If experiencing more Joy is something you’d like, building your tolerance for its edges is a real skill. We’ll be “going there” on Sunday and we invite you to join us!
Hey Gus, Do you think it is okay to reschedule a workshop that you COULD “push yourself” to do, but it isn’t really a YES for today for you or your co-creator? If so, what makes it ok?
Short answer: yes. It’s not just “okay”—it’s wise.
What makes it okay:
Integrity of the container: if it’s not a Yes for the facilitators, the field you hold won’t be clean or energizing. People feel that.
Nervous system safety: pushing through drains you, seeds resentment, and can ripple into the relationship with your co‑creator.
Co‑creation honors “Yes‑to‑Yes”: when one or both are a maybe/no today, pausing lets a truer Yes emerge—often with better timing and clearer content.
Modeling: rescheduling teaches your community that alignment matters more than performance. That’s resilience in practice.
When a theme like Tolerating Joy is still unfolding in us and in the field, pressing “go” can flatten what wants to deepen. Allowing gives it breath. It protects the container, honors your bodies, and models the very skill you’re teaching—letting goodness come in at a pace that’s safe and sincere.
This is helpful and actually also brings up sadness for me. Not just for myself but for the precious people whose expression and experience of joy I may be altering too with my own fears and blocks to joy and my narrow focus.
“Let me go to the other room so you have space to be joyful and I get the more quiet my body-mind craves right now.”
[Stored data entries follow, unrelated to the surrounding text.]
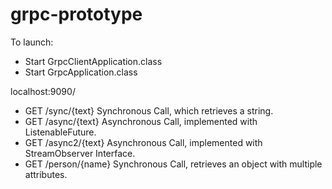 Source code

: # grpc-prototype
To launch:
- Start GrpcClientApplication.class
- Start GrpcApplication.class

localhost:9090/

- GET /sync/{text} Synchronous Call, which retrieves a string.
- GET /async/{text} Asynchronous Call, implemented with ListenableFuture.
- GET /async2/{text} Asynchronous Call, implemented with StreamObserver Interface.
- GET /person/{name} Synchronous Call, retrieves an object with multiple attributes.
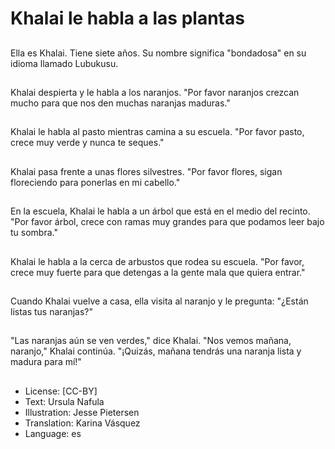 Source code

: # Khalai le habla a las plantas

##
Ella es Khalai. Tiene siete años. Su nombre significa "bondadosa" en su idioma llamado Lubukusu.

##
Khalai despierta y le habla a los naranjos. "Por favor naranjos crezcan mucho para que nos den muchas naranjas maduras."

##
Khalai le habla al pasto mientras camina a su escuela. "Por favor pasto, crece muy verde y nunca te seques."

##
Khalai pasa frente a unas flores silvestres. "Por favor flores, sigan floreciendo para ponerlas en mi cabello."

##
En la escuela, Khalai le habla a un árbol que está en el medio del recinto. "Por favor árbol, crece con ramas muy grandes para que podamos leer bajo tu sombra."

##
Khalai le habla a la cerca de arbustos que rodea su escuela. "Por favor, crece muy fuerte para que detengas a la gente mala que quiera entrar."

##
Cuando Khalai vuelve a casa, ella visita al naranjo y le pregunta: "¿Están listas tus naranjas?"

##
"Las naranjas aún se ven verdes," dice Khalai. "Nos vemos mañana, naranjo," Khalai continúa. "¡Quizás, mañana tendrás una naranja lista y madura para mí!"

##
* License: [CC-BY]
* Text: Ursula Nafula
* Illustration: Jesse Pietersen
* Translation: Karina Vásquez
* Language: es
I don’t know the answer. The sadness is, for me, pointing to THIS MATTERS rather than getting mired down.
RickBot gave me, “This is allowed.” A simple mantra I just used as the gang of neighborhood kids are outside the window playing loudly and happily while I am trying to finish up a story before my mom and brother gets here. “This is allowed” is a way to remind me that spaces DO allow a greater measure of joy, more often than my initial reaction would say.
The upper limit problem is the unconscious tendency to self-sabotage when experiencing increased happiness, success, or love, often triggered by an “inner thermostat” that sets a comfortable limit on positive experiences.
Coined by author Gay Hendricks, it describes how individuals, upon reaching this self-imposed ceiling, will create negativity or “mess ups” to bring themselves back to a familiar, less-comfortable baseline of happiness or success.
This phenomenon is often rooted in deep-seated fears, such as the fear of outshining others or of being fundamentally flawed, and can manifest as repetitive worry, self-doubt, illness, or relationship conflicts.
I feel like I am experiencing an upper limit daily at the moment and it is quite hard and painful. Made harder by the observation that my upper limit doesn’t just hurt me but others that I love too.
Gus gave me this little reminder statement. When I use it, I notice I can give a lot more range to the kids (and life):
This is Allowed.
At minimum, it pauses the reactive part of my brain which is being distracted or amplified by what they are doing. It makes the “upper limit” different, or even the strategy I use different, too.
It seems to stop “control dramas” and let me be more in savvy self-protection where needed or tolerance where possible.